Work order:
Set down all of the data again, character for character.

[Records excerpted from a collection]

--- START ---

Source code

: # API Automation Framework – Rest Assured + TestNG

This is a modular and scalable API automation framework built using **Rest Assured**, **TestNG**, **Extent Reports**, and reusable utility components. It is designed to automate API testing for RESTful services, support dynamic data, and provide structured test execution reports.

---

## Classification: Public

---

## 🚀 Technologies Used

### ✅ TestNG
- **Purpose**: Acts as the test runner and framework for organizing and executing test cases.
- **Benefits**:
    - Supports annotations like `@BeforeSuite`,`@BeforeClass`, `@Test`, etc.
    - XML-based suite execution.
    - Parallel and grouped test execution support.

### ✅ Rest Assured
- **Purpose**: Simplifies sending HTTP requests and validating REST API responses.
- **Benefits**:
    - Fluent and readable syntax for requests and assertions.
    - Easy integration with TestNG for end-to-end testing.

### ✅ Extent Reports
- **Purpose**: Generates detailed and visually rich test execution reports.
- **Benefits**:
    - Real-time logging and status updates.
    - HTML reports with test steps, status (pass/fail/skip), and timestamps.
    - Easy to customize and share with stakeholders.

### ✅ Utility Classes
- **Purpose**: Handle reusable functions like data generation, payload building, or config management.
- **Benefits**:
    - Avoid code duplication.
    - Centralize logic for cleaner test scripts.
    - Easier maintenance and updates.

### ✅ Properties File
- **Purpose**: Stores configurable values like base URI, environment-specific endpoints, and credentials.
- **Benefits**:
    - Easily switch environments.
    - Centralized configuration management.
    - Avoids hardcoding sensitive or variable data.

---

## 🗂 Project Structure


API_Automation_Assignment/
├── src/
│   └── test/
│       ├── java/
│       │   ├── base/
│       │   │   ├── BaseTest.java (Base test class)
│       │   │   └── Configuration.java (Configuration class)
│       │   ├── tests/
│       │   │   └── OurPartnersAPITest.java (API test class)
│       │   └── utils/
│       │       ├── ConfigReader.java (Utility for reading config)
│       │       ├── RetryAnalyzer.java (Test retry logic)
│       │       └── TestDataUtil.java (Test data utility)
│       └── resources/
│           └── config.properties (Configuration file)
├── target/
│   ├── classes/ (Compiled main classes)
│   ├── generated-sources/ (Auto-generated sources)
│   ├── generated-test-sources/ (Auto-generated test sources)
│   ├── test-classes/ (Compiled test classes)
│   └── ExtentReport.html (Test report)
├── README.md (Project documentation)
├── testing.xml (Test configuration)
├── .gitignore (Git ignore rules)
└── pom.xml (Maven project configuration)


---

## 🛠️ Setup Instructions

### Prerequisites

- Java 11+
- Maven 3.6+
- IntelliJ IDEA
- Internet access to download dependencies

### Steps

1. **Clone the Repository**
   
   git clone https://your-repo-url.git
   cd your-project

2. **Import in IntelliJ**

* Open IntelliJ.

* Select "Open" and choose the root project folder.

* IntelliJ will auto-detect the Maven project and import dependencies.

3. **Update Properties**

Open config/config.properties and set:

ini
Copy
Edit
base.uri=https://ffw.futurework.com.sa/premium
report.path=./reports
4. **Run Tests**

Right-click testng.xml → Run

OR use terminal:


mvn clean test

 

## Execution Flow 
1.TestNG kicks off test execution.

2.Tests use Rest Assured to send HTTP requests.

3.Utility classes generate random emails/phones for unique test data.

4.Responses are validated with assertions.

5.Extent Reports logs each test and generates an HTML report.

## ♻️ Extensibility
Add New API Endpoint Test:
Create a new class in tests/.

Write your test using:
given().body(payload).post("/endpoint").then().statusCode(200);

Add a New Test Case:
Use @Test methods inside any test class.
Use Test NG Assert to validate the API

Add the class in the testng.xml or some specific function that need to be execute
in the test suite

--- END ---

Solution:
Source code

: # API Automation Framework – Rest Assured + TestNG

This is a modular and scalable API automation framework built using **Rest Assured**, **TestNG**, **Extent Reports**, and reusable utility components. It is designed to automate API testing for RESTful services, support dynamic data, and provide structured test execution reports.

---

## Classification: Public

---

## 🚀 Technologies Used

### ✅ TestNG
- **Purpose**: Acts as the test runner and framework for organizing and executing test cases.
- **Benefits**:
    - Supports annotations like `@BeforeSuite`,`@BeforeClass`, `@Test`, etc.
    - XML-based suite execution.
    - Parallel and grouped test execution support.

### ✅ Rest Assured
- **Purpose**: Simplifies sending HTTP requests and validating REST API responses.
- **Benefits**:
    - Fluent and readable syntax for requests and assertions.
    - Easy integration with TestNG for end-to-end testing.

### ✅ Extent Reports
- **Purpose**: Generates detailed and visually rich test execution reports.
- **Benefits**:
    - Real-time logging and status updates.
    - HTML reports with test steps, status (pass/fail/skip), and timestamps.
    - Easy to customize and share with stakeholders.

### ✅ Utility Classes
- **Purpose**: Handle reusable functions like data generation, payload building, or config management.
- **Benefits**:
    - Avoid code duplication.
    - Centralize logic for cleaner test scripts.
    - Easier maintenance and updates.

### ✅ Properties File
- **Purpose**: Stores configurable values like base URI, environment-specific endpoints, and credentials.
- **Benefits**:
    - Easily switch environments.
    - Centralized configuration management.
    - Avoids hardcoding sensitive or variable data.

---

## 🗂 Project Structure


API_Automation_Assignment/
├── src/
│   └── test/
│       ├── java/
│       │   ├── base/
│       │   │   ├── BaseTest.java (Base test class)
│       │   │   └── Configuration.java (Configuration class)
│       │   ├── tests/
│       │   │   └── OurPartnersAPITest.java (API test class)
│       │   └── utils/
│       │       ├── ConfigReader.java (Utility for reading config)
│       │       ├── RetryAnalyzer.java (Test retry logic)
│       │       └── TestDataUtil.java (Test data utility)
│       └── resources/
│           └── config.properties (Configuration file)
├── target/
│   ├── classes/ (Compiled main classes)
│   ├── generated-sources/ (Auto-generated sources)
│   ├── generated-test-sources/ (Auto-generated test sources)
│   ├── test-classes/ (Compiled test classes)
│   └── ExtentReport.html (Test report)
├── README.md (Project documentation)
├── testing.xml (Test configuration)
├── .gitignore (Git ignore rules)
└── pom.xml (Maven project configuration)


---

## 🛠️ Setup Instructions

### Prerequisites

- Java 11+
- Maven 3.6+
- IntelliJ IDEA
- Internet access to download dependencies

### Steps

1. **Clone the Repository**
   
   git clone https://your-repo-url.git
   cd your-project

2. **Import in IntelliJ**

* Open IntelliJ.

* Select "Open" and choose the root project folder.

* IntelliJ will auto-detect the Maven project and import dependencies.

3. **Update Properties**

Open config/config.properties and set:

ini
Copy
Edit
base.uri=https://ffw.futurework.com.sa/premium
report.path=./reports
4. **Run Tests**

Right-click testng.xml → Run

OR use terminal:


mvn clean test

 

## Execution Flow 
1.TestNG kicks off test execution.

2.Tests use Rest Assured to send HTTP requests.

3.Utility classes generate random emails/phones for unique test data.

4.Responses are validated with assertions.

5.Extent Reports logs each test and generates an HTML report.

## ♻️ Extensibility
Add New API Endpoint Test:
Create a new class in tests/.

Write your test using:
given().body(payload).post("/endpoint").then().statusCode(200);

Add a New Test Case:
Use @Test methods inside any test class.
Use Test NG Assert to validate the API

Add the class in the testng.xml or some specific function that need to be execute
in the test suite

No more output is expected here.